**Information given**
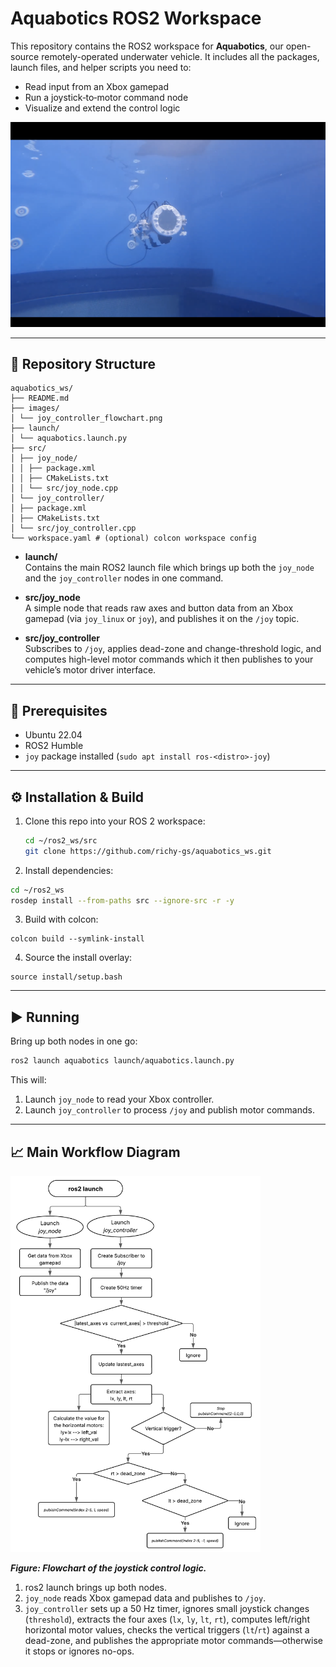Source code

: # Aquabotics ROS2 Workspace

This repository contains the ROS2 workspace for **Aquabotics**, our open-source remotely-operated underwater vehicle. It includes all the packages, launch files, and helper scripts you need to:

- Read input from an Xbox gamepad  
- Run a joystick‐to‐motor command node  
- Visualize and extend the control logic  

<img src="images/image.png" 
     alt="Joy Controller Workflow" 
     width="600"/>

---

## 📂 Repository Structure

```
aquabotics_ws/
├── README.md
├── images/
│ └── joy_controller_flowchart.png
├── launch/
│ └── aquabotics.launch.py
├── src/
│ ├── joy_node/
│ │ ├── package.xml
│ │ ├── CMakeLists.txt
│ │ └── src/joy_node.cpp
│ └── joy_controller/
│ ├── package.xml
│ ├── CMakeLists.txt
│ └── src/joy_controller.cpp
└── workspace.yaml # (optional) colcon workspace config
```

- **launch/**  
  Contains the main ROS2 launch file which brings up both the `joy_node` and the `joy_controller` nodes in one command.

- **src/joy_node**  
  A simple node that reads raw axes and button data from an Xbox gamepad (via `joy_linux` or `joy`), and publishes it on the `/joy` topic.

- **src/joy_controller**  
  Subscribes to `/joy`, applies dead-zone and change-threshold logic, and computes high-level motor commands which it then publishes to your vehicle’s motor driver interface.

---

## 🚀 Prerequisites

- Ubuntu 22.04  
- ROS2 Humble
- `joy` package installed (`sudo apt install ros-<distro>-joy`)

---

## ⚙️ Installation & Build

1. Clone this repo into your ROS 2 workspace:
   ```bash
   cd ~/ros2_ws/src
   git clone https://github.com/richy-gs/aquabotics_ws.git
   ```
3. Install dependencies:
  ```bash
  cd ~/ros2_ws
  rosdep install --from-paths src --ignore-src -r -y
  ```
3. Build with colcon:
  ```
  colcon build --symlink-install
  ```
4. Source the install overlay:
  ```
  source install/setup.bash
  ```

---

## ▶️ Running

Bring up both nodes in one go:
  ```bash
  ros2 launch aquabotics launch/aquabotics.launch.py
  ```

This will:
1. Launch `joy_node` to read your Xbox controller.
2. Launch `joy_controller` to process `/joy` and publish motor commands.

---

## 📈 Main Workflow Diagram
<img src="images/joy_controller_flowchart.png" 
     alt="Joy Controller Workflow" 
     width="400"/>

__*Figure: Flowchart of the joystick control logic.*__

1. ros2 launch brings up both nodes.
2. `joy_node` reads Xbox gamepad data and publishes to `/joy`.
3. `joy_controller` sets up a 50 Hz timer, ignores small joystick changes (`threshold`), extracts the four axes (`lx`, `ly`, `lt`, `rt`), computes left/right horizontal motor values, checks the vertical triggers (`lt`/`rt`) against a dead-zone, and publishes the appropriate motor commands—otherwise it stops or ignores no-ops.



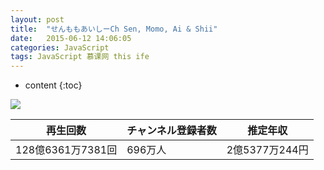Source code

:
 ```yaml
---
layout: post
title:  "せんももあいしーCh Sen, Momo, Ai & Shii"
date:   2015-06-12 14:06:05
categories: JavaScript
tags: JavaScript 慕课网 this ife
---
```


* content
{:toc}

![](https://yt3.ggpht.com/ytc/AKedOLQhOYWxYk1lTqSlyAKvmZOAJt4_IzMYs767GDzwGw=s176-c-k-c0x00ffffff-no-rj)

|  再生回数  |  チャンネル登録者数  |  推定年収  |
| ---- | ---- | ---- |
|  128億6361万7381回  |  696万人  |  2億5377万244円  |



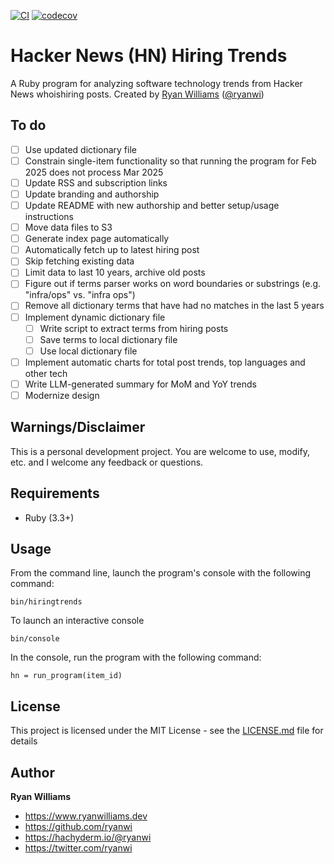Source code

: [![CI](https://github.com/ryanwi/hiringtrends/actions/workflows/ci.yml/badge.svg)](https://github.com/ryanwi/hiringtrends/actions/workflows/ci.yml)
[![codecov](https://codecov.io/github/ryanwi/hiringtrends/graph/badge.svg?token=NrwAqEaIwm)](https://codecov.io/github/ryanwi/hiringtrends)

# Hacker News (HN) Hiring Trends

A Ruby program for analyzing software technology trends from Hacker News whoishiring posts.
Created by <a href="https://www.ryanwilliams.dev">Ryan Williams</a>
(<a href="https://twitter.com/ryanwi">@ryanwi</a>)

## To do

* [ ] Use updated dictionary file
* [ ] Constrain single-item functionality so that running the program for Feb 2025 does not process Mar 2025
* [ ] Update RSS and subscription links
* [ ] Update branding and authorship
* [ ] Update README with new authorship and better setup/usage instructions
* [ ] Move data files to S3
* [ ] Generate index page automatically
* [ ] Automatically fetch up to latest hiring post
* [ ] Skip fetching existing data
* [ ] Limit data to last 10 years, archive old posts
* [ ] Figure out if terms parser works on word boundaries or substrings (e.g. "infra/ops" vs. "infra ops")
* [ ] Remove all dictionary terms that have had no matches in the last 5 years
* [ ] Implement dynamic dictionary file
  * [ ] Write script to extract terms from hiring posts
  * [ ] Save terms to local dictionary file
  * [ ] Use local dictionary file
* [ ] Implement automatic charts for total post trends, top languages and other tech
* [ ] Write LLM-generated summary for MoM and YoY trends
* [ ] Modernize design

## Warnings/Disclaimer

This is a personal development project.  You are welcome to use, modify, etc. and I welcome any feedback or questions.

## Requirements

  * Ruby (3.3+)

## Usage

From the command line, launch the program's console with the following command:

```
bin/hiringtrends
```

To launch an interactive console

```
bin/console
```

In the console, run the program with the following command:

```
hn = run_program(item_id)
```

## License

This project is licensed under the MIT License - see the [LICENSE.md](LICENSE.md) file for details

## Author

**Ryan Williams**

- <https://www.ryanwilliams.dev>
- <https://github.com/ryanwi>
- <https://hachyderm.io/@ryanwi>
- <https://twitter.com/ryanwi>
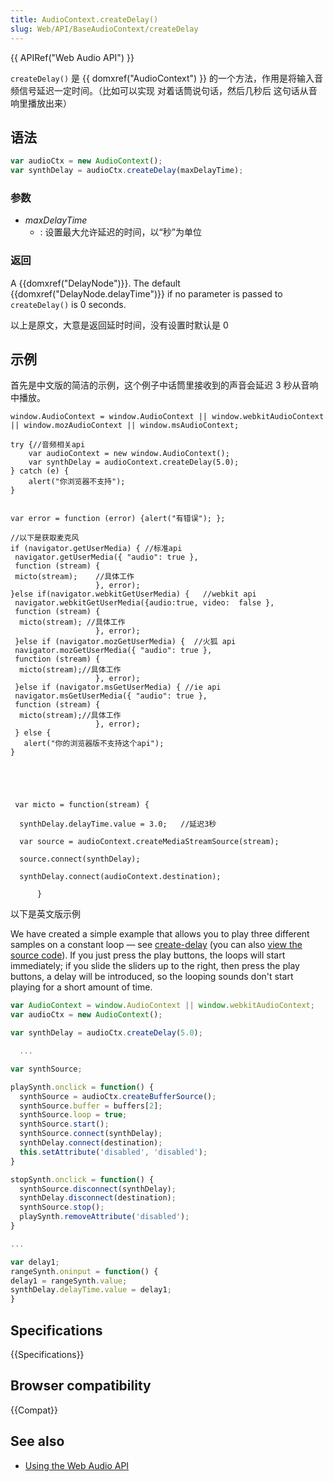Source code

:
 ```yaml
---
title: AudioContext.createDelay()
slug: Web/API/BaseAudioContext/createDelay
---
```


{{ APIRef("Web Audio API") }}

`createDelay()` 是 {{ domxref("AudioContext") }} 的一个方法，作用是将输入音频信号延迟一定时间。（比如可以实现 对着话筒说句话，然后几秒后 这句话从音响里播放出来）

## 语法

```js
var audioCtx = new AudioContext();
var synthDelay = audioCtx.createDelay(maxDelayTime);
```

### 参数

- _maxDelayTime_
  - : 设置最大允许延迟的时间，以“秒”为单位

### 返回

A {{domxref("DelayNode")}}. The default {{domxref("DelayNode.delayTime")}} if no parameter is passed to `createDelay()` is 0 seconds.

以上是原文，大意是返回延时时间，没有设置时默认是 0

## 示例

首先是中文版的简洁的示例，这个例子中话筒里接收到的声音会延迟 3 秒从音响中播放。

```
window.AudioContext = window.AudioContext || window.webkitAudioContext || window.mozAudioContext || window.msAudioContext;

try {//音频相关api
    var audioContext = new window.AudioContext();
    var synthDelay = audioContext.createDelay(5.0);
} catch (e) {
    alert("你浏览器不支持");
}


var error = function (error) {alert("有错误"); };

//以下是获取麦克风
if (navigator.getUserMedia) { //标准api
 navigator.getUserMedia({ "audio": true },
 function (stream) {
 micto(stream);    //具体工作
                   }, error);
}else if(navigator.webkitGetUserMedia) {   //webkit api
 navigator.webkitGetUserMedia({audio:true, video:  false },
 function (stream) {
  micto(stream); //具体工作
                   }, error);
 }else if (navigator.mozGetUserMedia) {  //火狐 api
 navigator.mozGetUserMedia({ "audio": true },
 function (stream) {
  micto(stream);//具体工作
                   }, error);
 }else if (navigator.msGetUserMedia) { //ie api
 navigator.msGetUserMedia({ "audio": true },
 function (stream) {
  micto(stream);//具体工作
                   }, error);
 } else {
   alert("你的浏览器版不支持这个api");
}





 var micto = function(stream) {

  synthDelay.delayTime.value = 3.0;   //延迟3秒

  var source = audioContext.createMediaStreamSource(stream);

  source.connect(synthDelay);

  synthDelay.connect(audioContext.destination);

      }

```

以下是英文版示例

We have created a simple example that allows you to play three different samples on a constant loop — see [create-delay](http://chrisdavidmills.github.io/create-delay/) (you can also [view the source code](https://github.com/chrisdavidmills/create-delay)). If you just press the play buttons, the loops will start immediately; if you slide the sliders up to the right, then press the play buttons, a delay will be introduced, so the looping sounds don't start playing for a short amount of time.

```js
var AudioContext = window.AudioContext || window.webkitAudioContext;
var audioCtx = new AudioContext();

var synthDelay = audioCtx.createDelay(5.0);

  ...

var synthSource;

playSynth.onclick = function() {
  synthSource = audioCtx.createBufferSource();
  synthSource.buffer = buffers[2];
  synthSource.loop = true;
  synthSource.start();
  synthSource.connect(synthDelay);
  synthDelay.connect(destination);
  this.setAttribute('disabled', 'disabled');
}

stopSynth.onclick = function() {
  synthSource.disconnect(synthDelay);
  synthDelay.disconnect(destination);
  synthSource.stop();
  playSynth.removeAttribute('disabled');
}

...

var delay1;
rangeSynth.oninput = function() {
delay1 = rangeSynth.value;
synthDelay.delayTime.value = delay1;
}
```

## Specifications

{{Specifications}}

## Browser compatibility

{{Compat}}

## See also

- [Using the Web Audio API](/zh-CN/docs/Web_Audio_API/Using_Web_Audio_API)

**What you will do**
Everything in the material above from the line that has "4. Source the" through the line that has "## 📈 Main Workflow Diagram" must be duplicated exactly, with no other lines given.

**Written solution**
4. Source the install overlay:
  ```
  source install/setup.bash
  ```

---

## ▶️ Running

Bring up both nodes in one go:
  ```bash
  ros2 launch aquabotics launch/aquabotics.launch.py
  ```

This will:
1. Launch `joy_node` to read your Xbox controller.
2. Launch `joy_controller` to process `/joy` and publish motor commands.

---

## 📈 Main Workflow Diagram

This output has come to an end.